++++ Task inputs

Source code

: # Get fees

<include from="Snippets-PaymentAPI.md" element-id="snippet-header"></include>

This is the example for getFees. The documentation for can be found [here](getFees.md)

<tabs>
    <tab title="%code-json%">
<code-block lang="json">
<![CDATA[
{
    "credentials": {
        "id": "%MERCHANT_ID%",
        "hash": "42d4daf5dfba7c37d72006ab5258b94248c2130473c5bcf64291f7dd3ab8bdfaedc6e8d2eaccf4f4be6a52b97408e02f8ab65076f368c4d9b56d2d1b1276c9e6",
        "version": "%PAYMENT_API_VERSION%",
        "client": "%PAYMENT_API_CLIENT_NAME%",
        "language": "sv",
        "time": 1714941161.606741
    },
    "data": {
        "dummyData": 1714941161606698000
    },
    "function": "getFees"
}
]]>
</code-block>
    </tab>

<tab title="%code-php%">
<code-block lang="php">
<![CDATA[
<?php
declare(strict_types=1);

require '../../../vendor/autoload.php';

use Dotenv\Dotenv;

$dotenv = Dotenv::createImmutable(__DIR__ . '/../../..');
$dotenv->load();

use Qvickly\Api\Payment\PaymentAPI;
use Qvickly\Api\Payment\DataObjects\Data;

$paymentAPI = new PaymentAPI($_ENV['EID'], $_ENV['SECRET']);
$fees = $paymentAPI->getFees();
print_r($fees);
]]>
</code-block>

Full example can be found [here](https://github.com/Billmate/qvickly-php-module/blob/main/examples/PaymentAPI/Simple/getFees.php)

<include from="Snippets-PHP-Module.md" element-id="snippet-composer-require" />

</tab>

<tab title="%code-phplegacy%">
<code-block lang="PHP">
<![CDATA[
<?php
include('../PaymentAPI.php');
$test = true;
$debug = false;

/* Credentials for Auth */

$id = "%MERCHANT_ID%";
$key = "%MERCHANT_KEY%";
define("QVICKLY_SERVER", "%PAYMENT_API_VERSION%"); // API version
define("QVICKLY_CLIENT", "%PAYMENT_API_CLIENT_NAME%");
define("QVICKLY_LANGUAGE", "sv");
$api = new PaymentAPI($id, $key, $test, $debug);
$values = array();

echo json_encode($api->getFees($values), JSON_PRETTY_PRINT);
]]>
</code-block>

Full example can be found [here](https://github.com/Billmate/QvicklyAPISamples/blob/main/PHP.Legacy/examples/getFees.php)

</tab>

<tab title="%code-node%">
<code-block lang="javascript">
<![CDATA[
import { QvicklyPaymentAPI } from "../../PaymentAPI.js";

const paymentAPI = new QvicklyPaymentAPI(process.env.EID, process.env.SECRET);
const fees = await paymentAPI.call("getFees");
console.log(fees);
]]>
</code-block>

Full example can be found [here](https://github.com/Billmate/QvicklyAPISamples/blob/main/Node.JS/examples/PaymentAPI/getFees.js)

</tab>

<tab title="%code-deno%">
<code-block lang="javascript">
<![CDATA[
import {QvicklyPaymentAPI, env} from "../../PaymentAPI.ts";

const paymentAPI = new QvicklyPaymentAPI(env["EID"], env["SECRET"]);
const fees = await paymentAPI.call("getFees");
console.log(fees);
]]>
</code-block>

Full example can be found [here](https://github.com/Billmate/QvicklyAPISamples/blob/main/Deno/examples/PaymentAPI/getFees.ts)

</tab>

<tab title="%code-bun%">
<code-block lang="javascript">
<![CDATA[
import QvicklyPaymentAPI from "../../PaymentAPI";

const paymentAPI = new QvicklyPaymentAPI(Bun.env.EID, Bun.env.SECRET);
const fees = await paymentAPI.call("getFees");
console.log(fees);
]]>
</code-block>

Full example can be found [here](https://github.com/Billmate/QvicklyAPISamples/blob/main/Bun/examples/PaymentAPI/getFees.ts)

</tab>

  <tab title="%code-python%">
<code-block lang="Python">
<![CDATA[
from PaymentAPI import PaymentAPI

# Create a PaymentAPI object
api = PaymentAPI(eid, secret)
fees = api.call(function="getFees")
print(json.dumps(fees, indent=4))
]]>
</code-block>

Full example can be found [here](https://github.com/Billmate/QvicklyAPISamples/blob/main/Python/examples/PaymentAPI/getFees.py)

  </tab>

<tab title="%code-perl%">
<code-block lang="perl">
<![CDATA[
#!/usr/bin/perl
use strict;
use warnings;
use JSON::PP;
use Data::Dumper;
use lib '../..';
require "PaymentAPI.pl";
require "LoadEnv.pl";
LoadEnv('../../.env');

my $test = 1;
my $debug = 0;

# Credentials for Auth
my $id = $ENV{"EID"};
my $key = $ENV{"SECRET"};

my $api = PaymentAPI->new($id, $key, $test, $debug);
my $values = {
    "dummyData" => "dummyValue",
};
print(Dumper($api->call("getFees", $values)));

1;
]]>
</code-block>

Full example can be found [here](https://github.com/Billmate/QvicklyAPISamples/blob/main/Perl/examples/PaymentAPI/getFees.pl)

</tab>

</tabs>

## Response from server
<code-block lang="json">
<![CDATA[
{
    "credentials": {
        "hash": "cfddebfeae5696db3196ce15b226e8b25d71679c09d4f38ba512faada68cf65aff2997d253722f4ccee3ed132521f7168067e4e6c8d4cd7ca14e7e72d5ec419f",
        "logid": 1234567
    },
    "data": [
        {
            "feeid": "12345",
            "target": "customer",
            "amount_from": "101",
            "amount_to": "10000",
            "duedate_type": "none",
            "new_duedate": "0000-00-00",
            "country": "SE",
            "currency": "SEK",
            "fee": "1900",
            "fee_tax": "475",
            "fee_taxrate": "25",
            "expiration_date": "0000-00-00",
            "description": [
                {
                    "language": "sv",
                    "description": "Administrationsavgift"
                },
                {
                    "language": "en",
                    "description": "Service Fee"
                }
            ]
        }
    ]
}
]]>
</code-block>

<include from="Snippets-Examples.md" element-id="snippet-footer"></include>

++++++++

Task instructions
In the listing above, find each line containing "dummyData" and copy it.

Task output
        "dummyData": 1714941161606698000
    "dummyData" => "dummyValue",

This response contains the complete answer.